§ What to produce: Every line of the data that contains the string "main" must be copied.

(Entries taken from a collection)

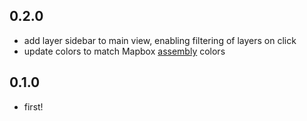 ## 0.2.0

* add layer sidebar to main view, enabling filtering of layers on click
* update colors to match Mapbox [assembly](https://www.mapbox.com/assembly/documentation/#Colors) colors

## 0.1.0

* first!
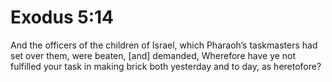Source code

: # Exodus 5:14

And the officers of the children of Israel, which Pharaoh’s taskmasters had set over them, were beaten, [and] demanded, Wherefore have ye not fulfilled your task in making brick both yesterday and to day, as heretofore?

* * *

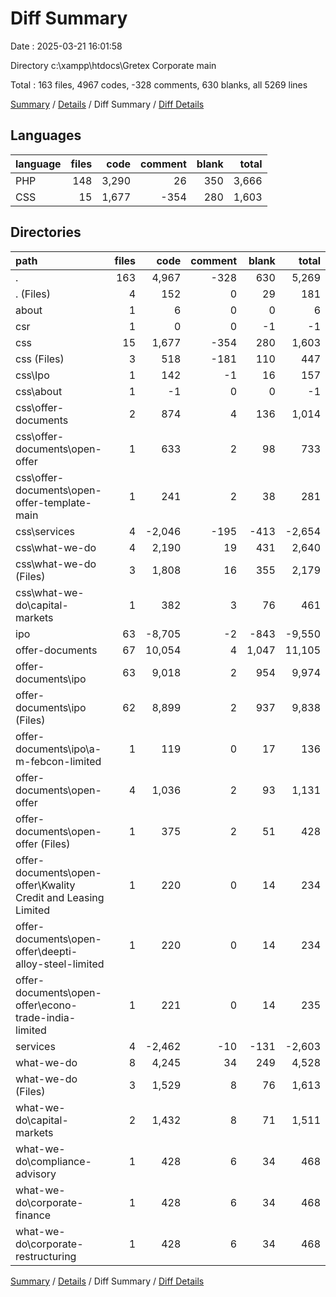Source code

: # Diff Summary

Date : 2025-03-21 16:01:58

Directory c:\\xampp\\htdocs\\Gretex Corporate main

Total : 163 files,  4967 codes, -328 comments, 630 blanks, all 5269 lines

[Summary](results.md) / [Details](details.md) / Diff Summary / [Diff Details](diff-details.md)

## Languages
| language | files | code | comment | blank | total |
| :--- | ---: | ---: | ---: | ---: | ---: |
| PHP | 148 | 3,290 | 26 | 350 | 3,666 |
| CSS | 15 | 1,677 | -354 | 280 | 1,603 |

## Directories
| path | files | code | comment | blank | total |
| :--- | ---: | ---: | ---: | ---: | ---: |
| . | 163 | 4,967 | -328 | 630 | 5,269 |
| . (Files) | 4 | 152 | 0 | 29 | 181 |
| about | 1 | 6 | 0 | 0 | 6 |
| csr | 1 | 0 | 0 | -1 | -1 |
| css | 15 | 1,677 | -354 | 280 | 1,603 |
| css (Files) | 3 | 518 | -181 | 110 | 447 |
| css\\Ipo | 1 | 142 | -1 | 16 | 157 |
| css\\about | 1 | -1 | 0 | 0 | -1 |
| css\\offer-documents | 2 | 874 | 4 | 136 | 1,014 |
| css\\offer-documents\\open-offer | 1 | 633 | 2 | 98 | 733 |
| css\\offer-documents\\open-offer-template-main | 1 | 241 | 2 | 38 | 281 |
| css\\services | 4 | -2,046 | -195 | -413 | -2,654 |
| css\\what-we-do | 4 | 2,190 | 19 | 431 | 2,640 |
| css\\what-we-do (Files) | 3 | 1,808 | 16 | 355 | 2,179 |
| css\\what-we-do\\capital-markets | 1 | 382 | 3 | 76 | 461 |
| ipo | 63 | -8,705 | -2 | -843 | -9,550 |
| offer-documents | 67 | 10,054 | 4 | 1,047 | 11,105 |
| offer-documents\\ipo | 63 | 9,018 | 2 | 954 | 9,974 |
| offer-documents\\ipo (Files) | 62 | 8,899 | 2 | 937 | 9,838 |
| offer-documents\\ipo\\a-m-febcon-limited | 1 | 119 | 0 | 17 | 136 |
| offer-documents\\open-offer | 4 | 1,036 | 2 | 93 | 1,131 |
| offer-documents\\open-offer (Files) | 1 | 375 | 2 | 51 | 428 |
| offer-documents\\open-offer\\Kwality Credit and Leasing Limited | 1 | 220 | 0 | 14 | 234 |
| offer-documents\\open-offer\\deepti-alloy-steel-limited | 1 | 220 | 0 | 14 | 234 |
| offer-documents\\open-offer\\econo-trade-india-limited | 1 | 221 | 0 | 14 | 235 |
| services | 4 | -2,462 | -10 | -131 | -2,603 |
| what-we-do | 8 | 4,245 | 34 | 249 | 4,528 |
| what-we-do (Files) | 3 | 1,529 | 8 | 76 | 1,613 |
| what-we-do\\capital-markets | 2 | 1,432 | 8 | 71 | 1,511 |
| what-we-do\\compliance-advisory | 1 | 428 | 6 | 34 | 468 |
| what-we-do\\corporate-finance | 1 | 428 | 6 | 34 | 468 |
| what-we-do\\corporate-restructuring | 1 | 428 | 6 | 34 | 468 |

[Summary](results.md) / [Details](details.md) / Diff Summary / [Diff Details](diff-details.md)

§ Solution to the exercise:
* add layer sidebar to main view, enabling filtering of layers on click
Directory c:\\xampp\\htdocs\\Gretex Corporate main
| css\\offer-documents\\open-offer-template-main | 1 | 241 | 2 | 38 | 281 |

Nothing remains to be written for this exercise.